AWS Certified Developer - Associate

AWS Certified Solutions Architect - Associate

IAM

  • users and user groups
  • roles - credentials provided by a Role are temporary and automatically rotated by AWS.
  • policies - like permissions

Glue

Lambda

Step Functions

SQS

  • pull (consumers poll for messages)
  • 1 to 1

SNS

  • fan-out (messages are pushed to subscribers)
  • 1 to many

VPC

  • for a region e.g. eu-west-1
  • one or more subnets in each availability zone
  • Each subnet has a route table associated with it that tells network traffic where to go.
  • network ACL (access control list) on the VPC - stateless firewall for subnets - If you allow inbound traffic on port 80, you must also create a corresponding outbound rule to allow the response traffic on the appropriate port range (ephemeral ports). The ACL inspects each packet in isolation, without considering previous packets.
  • internet gateway (IGW) to make subnet public

Security Groups

  • stateful
  • When you allow inbound traffic on a certain port (e.g., port 80 for HTTP), the Security Group automatically allows the return traffic from the instance on an ephemeral port. It “remembers” the initial request.
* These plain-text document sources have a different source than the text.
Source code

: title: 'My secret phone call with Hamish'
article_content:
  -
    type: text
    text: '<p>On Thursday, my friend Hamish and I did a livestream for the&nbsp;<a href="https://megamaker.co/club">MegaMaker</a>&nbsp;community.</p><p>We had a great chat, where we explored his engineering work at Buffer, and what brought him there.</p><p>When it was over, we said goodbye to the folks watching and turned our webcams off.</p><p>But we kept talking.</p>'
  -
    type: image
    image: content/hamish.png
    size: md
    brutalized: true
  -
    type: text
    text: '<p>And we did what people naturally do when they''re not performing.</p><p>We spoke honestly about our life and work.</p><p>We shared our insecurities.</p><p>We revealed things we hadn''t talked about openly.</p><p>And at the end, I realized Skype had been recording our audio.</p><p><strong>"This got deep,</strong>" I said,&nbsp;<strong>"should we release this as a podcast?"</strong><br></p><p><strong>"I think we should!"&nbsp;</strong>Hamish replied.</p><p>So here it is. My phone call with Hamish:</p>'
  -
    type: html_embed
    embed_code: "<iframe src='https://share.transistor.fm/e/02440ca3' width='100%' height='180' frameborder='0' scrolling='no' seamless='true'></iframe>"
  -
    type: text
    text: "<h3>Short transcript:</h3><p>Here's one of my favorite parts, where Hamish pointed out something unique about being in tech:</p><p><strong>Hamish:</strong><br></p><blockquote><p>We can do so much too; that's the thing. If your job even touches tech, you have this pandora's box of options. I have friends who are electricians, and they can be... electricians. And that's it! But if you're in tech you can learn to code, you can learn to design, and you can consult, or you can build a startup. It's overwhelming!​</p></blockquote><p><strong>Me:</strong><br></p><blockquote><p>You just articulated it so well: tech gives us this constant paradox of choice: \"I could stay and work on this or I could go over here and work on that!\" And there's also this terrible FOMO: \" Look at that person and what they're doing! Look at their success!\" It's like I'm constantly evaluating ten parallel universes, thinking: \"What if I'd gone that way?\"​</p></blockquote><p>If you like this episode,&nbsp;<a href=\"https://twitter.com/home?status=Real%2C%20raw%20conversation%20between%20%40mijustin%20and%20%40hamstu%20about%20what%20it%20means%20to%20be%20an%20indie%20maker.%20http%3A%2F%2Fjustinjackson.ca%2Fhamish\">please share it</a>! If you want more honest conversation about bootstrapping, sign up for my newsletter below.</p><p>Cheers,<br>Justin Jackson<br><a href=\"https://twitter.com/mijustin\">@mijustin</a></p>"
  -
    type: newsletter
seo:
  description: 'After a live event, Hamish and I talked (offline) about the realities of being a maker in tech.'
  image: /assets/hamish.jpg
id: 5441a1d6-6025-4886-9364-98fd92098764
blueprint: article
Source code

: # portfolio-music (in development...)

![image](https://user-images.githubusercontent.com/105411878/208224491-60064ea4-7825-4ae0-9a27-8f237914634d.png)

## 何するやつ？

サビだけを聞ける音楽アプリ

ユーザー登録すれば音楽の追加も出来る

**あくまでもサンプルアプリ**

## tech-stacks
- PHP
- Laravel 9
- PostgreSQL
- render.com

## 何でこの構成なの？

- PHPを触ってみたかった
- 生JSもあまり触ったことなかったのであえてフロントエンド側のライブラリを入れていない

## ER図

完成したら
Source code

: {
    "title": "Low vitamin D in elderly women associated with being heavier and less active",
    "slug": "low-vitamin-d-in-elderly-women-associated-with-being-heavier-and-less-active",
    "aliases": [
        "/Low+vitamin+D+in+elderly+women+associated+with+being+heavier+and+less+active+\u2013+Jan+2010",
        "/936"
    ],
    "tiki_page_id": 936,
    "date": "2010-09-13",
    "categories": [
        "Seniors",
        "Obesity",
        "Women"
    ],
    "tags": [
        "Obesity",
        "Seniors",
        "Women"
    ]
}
A complete Security Group rule has three pieces:

  1. Type: The kind of traffic (e.g., TCP, which is used for most database connections).
  2. Port: The specific “door” for that traffic. For a MySQL database, this would be port 3306.
  3. Source: This is the clever part. Instead of using the web server’s specific IP address, we can use the web server’s own Security Group as the source.

So, the rule on the database’s Security Group would look like this:

  • Allow traffic of type TCP on port 3306 but only from sources that are part of the web-server-security-group.